Data shown:
---*---
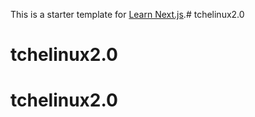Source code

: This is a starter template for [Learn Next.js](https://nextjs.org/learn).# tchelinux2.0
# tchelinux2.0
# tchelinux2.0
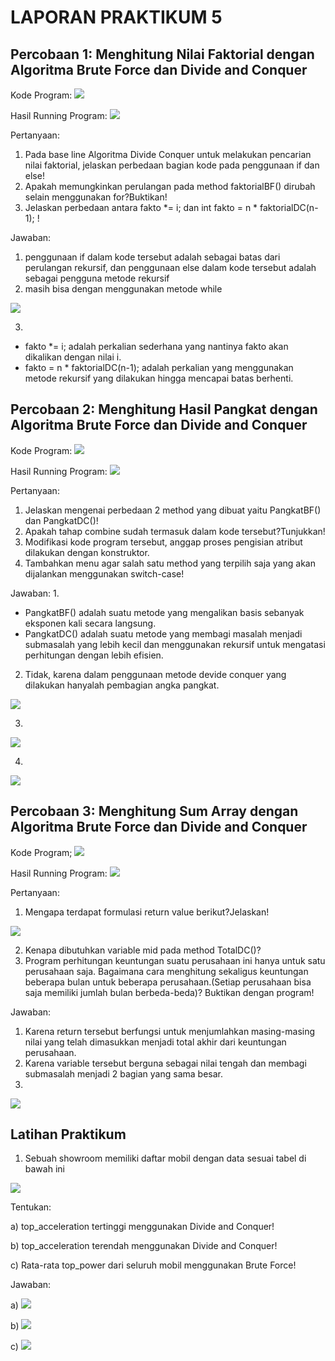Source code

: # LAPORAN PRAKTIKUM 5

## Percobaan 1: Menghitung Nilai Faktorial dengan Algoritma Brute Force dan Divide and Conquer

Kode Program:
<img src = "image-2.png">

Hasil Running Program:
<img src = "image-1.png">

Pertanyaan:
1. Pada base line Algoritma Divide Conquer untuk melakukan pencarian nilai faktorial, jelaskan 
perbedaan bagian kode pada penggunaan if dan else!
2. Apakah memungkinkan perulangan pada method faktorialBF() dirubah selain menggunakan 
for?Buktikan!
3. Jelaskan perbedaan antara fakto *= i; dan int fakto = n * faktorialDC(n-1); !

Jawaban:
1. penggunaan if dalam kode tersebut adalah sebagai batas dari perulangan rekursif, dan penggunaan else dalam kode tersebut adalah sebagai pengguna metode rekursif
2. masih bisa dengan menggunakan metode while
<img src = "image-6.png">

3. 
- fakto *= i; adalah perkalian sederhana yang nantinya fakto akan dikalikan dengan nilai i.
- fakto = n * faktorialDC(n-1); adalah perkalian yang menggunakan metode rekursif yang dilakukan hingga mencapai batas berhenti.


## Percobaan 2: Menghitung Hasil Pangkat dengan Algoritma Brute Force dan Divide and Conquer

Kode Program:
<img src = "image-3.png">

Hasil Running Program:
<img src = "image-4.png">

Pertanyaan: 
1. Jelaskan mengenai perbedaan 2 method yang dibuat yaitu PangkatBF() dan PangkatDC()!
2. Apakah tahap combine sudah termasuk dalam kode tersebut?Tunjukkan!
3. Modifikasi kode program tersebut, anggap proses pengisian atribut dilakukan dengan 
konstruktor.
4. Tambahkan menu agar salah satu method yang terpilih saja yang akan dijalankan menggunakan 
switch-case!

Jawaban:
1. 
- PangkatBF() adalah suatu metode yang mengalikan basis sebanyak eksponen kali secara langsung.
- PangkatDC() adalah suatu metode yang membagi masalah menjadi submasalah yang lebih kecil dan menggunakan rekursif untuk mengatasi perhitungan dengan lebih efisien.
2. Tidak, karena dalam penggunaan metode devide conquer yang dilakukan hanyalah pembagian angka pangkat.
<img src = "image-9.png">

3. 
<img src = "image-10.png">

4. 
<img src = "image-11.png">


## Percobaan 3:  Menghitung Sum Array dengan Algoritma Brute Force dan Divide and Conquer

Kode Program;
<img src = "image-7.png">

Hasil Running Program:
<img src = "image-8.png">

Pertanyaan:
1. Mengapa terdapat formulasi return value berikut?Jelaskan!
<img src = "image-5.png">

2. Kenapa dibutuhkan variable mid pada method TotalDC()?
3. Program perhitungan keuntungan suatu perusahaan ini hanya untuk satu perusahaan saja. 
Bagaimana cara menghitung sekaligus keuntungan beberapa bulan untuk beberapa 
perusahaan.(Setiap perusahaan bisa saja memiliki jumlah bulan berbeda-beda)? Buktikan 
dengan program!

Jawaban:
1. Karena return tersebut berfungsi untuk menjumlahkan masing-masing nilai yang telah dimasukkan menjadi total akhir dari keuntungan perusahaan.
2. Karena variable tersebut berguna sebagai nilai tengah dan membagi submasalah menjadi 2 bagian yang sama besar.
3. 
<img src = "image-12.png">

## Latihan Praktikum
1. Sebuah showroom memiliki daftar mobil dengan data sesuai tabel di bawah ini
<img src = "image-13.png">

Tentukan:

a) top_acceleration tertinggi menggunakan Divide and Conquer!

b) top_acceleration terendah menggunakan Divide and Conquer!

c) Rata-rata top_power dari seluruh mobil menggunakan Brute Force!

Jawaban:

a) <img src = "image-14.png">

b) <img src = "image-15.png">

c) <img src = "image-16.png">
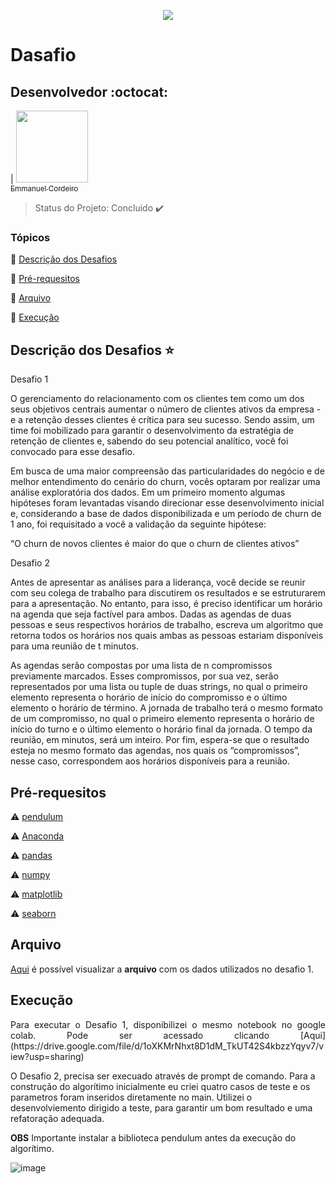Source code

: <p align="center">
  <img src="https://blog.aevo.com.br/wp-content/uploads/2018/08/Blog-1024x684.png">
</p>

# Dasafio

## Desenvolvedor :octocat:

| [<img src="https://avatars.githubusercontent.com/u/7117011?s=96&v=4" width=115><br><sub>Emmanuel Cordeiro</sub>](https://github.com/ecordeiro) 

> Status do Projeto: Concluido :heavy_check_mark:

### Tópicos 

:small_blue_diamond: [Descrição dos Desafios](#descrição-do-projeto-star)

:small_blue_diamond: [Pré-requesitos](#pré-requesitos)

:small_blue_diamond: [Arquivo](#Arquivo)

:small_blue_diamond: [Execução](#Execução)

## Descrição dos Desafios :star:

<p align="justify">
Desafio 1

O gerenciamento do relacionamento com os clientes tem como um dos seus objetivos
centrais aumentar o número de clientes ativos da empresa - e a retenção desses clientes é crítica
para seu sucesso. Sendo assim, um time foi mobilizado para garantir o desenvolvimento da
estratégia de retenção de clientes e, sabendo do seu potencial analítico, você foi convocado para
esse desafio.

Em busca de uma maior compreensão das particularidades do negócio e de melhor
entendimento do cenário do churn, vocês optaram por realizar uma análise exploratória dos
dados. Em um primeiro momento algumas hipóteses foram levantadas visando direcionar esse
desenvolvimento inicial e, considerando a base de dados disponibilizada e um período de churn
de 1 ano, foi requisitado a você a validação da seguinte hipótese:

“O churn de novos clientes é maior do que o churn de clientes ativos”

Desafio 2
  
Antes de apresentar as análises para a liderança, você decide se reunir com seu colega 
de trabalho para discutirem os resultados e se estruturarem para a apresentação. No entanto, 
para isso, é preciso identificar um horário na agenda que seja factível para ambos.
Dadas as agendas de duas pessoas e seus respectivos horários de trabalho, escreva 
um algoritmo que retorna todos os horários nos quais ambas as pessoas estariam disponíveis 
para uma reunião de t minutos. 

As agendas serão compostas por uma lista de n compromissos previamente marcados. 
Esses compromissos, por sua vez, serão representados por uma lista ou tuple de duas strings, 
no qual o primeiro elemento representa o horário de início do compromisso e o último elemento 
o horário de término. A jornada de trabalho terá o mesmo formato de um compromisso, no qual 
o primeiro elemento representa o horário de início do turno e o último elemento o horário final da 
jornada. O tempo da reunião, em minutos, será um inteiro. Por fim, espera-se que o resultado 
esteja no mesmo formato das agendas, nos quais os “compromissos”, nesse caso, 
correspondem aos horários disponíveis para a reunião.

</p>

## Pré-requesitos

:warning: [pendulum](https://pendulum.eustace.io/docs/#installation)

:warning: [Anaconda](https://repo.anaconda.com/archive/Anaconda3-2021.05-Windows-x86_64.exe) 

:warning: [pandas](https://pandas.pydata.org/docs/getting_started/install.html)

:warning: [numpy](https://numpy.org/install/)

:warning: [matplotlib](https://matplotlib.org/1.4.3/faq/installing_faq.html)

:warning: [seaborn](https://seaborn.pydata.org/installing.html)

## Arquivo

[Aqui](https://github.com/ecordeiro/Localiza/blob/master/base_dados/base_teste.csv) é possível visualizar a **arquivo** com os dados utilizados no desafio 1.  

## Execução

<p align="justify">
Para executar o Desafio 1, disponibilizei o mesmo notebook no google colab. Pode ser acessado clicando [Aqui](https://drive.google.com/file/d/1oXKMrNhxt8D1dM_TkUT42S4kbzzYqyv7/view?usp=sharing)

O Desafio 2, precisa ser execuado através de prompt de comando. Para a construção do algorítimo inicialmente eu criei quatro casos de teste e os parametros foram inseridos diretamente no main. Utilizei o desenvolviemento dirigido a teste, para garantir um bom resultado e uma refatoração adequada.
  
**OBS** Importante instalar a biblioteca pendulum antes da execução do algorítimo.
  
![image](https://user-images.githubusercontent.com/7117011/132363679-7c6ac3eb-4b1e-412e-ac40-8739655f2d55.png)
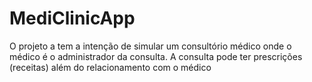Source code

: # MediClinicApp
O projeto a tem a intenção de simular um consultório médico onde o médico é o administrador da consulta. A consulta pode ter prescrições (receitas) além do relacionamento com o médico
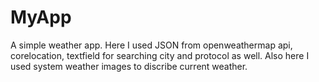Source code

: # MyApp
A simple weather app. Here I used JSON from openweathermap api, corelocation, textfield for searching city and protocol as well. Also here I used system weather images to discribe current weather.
---*---
Write out again exactly the lines from the start of the data above through the line containing "- PangkatBF() adalah", inclusive, excluding any pictures.

Task output:
Source code

: This is a starter template for [Learn Next.js](https://nextjs.org/learn).# tchelinux2.0
# tchelinux2.0
# tchelinux2.0
Source code

: # LAPORAN PRAKTIKUM 5

## Percobaan 1: Menghitung Nilai Faktorial dengan Algoritma Brute Force dan Divide and Conquer

Kode Program:
<img src = "image-2.png">

Hasil Running Program:
<img src = "image-1.png">

Pertanyaan:
1. Pada base line Algoritma Divide Conquer untuk melakukan pencarian nilai faktorial, jelaskan 
perbedaan bagian kode pada penggunaan if dan else!
2. Apakah memungkinkan perulangan pada method faktorialBF() dirubah selain menggunakan 
for?Buktikan!
3. Jelaskan perbedaan antara fakto *= i; dan int fakto = n * faktorialDC(n-1); !

Jawaban:
1. penggunaan if dalam kode tersebut adalah sebagai batas dari perulangan rekursif, dan penggunaan else dalam kode tersebut adalah sebagai pengguna metode rekursif
2. masih bisa dengan menggunakan metode while
<img src = "image-6.png">

3. 
- fakto *= i; adalah perkalian sederhana yang nantinya fakto akan dikalikan dengan nilai i.
- fakto = n * faktorialDC(n-1); adalah perkalian yang menggunakan metode rekursif yang dilakukan hingga mencapai batas berhenti.


## Percobaan 2: Menghitung Hasil Pangkat dengan Algoritma Brute Force dan Divide and Conquer

Kode Program:
<img src = "image-3.png">

Hasil Running Program:
<img src = "image-4.png">

Pertanyaan: 
1. Jelaskan mengenai perbedaan 2 method yang dibuat yaitu PangkatBF() dan PangkatDC()!
2. Apakah tahap combine sudah termasuk dalam kode tersebut?Tunjukkan!
3. Modifikasi kode program tersebut, anggap proses pengisian atribut dilakukan dengan 
konstruktor.
4. Tambahkan menu agar salah satu method yang terpilih saja yang akan dijalankan menggunakan 
switch-case!

Jawaban:
1. 
- PangkatBF() adalah suatu metode yang mengalikan basis sebanyak eksponen kali secara langsung.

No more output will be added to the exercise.